They quickly distributed the remaining ammunition and power cells from their packs, along with basic survival gear. Each of them kept their TIP carbine; Will and Dean shouldered the gaussguns without a word of protest.
Jenny led off at a fast trot across the smouldering remnants of jungle, towards the area they had bombarded with the gaussguns. She felt terribly exposed. The fire had died down, it had nothing left to burn. Away in the distance they could see a few sporadic flames licking at bushes and knots of creeper. They were in the middle of a clearing nearly a kilometre across, the only segment of colour. Everything was black, the remnants of creepers underfoot, tapering ten-metre spikes of trees devoured by natural flames (as opposed to the white stuff the hostiles threw at them), cooked vennals that lay scattered everywhere, other smaller animals, a savagely contorted corpse of one of the horses, even the air was leaden with a seam of fine dusky motes.
She datavised her communication block to open a scrambled channel to Murphy Hewlett. To her surprise, he responded straight away.
“God, Jenny, what’s happened? We couldn’t raise you, then we saw that bloody great fire-fight. Are you all OK?”
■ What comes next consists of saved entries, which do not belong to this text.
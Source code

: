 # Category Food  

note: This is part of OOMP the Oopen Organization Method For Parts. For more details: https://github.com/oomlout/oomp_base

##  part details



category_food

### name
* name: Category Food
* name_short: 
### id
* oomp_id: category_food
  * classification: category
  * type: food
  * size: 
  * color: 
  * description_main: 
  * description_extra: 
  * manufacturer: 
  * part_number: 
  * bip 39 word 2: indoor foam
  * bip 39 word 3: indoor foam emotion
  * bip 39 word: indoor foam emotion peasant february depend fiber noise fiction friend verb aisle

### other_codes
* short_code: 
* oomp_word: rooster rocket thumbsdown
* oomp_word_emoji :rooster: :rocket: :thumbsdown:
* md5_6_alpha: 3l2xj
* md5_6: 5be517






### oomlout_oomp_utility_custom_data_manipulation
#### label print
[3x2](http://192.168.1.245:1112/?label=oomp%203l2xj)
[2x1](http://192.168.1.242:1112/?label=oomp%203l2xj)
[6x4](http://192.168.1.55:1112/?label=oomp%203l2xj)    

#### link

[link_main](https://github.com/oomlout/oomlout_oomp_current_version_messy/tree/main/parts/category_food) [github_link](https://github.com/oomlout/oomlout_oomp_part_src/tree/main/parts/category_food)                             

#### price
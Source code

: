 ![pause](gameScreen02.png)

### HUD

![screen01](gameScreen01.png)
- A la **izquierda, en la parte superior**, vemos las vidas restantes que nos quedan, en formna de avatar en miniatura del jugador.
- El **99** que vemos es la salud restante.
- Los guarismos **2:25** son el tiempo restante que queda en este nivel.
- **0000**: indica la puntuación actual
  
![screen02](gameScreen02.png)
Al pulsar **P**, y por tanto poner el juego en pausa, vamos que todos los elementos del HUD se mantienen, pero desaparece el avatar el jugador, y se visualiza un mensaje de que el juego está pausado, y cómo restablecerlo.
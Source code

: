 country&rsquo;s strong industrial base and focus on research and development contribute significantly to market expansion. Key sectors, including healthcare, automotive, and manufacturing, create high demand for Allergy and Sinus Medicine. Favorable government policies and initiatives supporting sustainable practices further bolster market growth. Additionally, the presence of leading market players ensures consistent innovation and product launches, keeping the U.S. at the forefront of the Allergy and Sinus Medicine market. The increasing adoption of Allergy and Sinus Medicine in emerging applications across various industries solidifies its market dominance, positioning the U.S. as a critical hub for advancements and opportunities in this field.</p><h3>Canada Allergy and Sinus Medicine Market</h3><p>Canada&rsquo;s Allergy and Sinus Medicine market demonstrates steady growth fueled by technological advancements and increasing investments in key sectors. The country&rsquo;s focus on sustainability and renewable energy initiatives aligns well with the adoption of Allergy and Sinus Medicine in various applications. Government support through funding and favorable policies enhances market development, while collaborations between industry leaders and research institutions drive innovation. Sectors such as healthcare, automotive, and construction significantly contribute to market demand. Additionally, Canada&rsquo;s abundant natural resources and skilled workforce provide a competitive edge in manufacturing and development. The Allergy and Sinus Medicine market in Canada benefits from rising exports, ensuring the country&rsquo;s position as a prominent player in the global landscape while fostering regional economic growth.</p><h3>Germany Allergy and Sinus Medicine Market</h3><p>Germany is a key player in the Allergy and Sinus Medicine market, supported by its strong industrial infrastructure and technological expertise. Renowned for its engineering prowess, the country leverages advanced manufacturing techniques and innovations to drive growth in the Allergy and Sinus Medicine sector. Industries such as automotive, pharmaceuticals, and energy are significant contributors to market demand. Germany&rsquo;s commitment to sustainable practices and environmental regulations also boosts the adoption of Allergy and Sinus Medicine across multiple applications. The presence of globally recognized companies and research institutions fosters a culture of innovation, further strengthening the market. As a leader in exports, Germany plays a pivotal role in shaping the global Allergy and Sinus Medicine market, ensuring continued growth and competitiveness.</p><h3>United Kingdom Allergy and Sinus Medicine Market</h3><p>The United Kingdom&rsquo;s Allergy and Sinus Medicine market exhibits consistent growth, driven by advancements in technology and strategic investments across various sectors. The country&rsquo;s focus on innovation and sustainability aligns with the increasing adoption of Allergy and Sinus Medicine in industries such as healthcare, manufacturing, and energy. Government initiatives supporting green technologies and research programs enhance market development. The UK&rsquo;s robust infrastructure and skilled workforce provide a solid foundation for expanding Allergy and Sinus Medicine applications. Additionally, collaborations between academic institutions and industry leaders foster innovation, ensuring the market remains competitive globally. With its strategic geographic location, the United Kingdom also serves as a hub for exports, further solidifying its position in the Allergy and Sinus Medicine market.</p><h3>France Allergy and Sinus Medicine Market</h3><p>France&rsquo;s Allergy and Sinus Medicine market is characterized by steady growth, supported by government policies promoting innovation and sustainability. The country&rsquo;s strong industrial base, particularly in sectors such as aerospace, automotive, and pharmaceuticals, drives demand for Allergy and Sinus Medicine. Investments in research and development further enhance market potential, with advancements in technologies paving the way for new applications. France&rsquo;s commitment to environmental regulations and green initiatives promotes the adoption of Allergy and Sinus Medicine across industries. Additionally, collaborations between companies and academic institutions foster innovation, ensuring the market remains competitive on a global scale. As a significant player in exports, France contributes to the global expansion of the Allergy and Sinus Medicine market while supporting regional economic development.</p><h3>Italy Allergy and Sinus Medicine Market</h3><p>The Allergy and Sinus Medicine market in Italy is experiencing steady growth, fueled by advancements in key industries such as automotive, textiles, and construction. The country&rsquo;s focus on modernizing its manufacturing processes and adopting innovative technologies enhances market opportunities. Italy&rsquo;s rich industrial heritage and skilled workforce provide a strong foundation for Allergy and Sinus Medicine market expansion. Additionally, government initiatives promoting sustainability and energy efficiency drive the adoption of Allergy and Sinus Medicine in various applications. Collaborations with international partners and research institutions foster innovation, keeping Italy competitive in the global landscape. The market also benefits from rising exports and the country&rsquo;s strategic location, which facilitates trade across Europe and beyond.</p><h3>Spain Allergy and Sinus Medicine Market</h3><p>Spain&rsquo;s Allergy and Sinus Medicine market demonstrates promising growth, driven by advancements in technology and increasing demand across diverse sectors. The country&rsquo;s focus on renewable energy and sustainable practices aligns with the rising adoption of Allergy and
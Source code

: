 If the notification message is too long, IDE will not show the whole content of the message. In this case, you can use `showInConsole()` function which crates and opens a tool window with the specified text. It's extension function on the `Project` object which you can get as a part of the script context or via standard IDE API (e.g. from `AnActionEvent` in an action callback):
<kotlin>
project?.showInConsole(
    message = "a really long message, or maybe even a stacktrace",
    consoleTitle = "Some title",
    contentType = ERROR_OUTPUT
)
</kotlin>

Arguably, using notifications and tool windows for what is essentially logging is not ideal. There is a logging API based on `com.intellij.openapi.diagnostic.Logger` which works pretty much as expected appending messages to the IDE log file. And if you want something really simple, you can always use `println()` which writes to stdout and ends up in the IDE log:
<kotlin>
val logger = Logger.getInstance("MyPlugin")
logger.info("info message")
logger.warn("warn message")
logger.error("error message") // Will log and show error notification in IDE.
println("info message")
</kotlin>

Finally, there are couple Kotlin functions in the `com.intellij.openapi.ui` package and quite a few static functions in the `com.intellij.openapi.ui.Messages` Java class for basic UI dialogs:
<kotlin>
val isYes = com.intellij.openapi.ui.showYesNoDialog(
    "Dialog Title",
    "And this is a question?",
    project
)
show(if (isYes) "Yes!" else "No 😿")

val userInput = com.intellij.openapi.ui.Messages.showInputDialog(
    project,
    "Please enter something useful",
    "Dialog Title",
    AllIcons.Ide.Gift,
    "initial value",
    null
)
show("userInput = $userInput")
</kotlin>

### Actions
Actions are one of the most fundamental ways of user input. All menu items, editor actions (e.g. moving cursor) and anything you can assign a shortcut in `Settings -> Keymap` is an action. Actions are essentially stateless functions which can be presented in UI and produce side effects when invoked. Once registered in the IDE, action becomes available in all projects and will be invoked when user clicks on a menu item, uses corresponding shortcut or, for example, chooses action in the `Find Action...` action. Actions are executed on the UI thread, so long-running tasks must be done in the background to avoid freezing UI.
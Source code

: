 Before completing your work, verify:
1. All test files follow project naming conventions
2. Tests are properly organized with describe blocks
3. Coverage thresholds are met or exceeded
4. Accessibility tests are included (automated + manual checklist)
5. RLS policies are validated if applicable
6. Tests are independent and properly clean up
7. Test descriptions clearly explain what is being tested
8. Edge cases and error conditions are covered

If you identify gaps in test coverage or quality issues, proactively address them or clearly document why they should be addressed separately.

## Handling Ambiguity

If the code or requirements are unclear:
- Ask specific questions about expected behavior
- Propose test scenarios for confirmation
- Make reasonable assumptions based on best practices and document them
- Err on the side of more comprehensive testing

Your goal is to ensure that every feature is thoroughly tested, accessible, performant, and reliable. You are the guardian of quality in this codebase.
“We’re in one piece, but we lost the horses. I think we did some damage to the hostiles.”
“Some damage?”
“Yeah. Murphy, watch out for a kind of white fire. So far they’ve only used it to set the vegetation alight, but our sensors can’t pick up how they direct the bloody stuff. It just comes at you out of nowhere. But they hit you with an electronic warfare field first. My advice is that if your electronics start to go, then lay down a scorch pattern immediately. Flush them away.”